### EXERCISE GOAL
When a line of the material has the word "Replace" in it, copy that line.

### SOURCE RECORDS
*-*-*
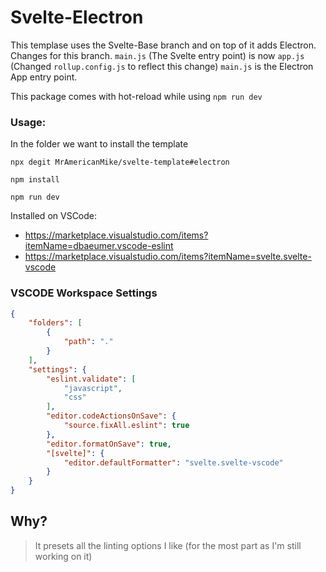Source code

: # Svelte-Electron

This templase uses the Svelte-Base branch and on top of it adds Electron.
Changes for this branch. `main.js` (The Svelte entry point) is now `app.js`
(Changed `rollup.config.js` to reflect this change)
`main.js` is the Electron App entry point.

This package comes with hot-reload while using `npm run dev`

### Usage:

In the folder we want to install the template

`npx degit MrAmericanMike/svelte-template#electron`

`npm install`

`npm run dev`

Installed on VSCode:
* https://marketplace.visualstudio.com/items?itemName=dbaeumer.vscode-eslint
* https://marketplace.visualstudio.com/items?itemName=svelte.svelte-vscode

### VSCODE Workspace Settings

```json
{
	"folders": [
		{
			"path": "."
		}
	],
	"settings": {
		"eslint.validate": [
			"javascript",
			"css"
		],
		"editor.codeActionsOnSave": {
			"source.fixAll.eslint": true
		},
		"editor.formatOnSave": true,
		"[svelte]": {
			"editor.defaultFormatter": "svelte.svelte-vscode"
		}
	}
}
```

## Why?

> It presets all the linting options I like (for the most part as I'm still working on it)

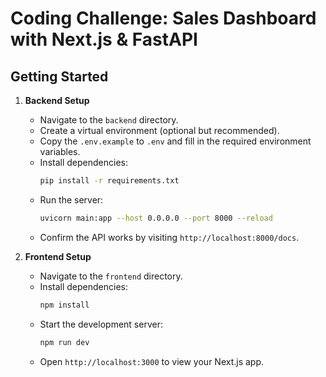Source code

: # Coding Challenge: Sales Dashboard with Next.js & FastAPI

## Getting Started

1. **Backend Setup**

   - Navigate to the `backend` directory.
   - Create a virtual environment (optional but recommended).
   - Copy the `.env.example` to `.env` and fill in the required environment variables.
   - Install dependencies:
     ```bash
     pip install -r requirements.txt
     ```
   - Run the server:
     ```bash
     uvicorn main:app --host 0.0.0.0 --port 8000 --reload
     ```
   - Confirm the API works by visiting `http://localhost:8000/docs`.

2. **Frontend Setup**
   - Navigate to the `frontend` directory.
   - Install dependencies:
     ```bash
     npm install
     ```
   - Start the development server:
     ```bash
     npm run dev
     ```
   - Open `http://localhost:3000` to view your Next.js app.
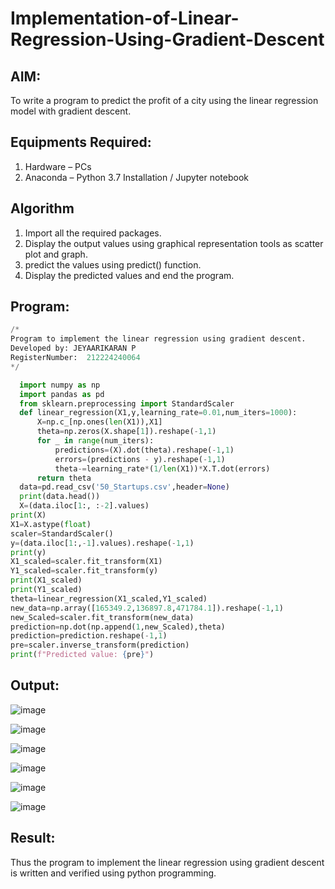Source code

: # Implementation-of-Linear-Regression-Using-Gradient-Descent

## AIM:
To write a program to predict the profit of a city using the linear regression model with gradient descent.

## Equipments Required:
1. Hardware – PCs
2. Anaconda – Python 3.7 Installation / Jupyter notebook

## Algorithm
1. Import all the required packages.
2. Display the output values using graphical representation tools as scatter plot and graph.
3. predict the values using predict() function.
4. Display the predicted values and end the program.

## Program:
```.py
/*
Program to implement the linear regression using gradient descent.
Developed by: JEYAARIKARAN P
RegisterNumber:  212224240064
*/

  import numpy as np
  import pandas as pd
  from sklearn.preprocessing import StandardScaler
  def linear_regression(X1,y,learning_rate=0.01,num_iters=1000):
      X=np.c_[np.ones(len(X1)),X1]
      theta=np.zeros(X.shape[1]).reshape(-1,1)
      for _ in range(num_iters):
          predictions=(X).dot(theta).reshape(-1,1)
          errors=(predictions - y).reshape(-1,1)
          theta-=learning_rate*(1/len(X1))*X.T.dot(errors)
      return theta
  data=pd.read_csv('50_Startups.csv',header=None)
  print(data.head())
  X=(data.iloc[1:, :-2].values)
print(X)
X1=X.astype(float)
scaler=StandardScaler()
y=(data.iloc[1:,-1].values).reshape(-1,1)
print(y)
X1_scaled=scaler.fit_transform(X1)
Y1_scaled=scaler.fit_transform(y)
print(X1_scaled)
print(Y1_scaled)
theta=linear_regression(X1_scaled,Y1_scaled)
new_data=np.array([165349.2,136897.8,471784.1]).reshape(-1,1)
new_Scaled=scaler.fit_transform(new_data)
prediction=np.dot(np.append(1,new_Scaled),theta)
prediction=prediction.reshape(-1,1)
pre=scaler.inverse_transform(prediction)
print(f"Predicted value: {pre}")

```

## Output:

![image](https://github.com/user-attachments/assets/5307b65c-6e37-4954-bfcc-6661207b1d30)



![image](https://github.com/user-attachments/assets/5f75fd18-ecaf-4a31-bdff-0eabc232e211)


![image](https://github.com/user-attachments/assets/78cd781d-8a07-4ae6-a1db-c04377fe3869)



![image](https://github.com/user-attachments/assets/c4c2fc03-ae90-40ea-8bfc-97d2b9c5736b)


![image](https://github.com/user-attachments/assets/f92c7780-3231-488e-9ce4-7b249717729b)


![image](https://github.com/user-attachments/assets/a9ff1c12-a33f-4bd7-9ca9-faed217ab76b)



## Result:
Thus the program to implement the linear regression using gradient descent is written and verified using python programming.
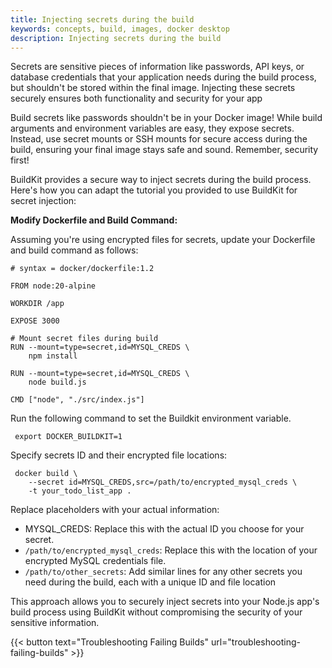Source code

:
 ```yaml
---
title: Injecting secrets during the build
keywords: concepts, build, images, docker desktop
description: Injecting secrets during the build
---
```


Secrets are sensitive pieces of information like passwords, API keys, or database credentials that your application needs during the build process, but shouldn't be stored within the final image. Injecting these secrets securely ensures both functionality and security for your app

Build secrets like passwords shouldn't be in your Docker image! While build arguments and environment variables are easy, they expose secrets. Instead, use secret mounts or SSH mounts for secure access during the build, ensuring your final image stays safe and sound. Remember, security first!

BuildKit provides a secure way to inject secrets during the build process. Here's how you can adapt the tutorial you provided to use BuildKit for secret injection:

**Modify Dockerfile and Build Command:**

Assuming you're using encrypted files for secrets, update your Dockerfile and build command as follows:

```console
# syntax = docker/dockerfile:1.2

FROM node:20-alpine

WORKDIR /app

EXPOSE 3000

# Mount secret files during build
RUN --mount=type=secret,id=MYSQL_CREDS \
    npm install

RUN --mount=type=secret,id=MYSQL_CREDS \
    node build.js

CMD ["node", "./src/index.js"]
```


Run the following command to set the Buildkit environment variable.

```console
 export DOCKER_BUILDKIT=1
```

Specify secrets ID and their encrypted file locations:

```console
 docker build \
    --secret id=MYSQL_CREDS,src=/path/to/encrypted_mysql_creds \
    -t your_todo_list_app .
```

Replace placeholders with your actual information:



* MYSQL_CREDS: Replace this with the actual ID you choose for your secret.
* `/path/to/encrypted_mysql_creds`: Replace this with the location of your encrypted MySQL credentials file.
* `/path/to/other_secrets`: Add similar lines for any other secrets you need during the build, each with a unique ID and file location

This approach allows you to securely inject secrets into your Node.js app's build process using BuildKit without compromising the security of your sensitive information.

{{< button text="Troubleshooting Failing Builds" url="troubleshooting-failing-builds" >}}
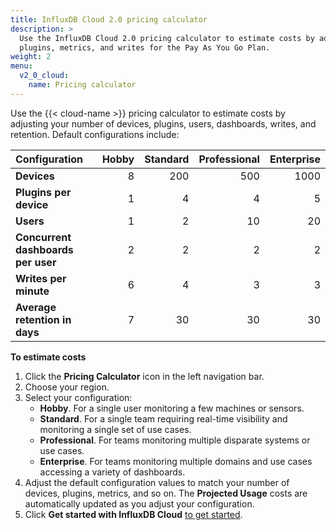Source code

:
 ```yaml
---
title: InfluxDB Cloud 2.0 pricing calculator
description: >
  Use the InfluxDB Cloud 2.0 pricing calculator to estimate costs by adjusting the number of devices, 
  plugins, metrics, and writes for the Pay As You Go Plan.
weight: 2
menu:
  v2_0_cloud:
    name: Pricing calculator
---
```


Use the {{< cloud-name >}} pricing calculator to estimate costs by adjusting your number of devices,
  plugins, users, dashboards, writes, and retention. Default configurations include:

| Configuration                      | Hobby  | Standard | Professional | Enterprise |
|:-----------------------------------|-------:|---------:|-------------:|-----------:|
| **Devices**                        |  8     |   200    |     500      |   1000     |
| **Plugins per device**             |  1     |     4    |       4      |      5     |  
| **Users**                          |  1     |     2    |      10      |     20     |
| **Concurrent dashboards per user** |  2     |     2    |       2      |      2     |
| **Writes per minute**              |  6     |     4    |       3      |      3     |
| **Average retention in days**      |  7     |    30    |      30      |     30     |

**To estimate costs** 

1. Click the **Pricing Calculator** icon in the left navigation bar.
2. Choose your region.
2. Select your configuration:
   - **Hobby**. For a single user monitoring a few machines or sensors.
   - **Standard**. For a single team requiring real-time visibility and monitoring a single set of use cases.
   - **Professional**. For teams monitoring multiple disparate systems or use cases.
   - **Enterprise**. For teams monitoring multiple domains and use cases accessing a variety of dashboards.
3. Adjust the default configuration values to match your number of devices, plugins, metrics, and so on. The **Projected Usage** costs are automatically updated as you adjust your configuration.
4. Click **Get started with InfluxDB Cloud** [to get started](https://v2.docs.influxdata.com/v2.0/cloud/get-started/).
*-*-*
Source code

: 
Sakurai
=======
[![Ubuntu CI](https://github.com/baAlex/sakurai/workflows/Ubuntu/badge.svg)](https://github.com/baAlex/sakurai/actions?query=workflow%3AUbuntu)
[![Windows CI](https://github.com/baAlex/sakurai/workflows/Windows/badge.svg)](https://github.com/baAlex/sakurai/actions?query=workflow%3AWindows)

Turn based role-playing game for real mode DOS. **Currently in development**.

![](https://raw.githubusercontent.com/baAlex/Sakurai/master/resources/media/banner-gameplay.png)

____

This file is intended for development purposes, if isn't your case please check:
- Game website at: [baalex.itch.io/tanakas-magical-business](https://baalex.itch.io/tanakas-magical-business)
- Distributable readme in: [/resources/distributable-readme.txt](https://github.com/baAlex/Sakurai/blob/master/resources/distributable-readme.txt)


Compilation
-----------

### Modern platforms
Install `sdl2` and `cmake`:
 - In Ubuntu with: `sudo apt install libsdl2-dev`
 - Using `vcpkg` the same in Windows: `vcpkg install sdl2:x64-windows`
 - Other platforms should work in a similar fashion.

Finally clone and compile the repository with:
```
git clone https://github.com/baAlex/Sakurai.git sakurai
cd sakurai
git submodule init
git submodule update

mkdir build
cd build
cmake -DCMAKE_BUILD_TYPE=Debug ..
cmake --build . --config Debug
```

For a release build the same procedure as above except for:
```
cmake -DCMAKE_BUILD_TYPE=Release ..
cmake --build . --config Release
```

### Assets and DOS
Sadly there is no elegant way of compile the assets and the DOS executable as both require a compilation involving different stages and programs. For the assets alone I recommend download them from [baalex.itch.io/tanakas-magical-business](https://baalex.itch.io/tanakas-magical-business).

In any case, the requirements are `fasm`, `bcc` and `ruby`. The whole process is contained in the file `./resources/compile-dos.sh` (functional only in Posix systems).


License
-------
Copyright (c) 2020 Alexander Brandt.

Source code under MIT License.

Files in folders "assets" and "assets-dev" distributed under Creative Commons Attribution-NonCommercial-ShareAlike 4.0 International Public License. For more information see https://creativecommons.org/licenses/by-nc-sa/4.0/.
*-*-*
### RESULT OF THE TASK
Replace placeholders with your actual information:
* MYSQL_CREDS: Replace this with the actual ID you choose for your secret.
* `/path/to/encrypted_mysql_creds`: Replace this with the location of your encrypted MySQL credentials file.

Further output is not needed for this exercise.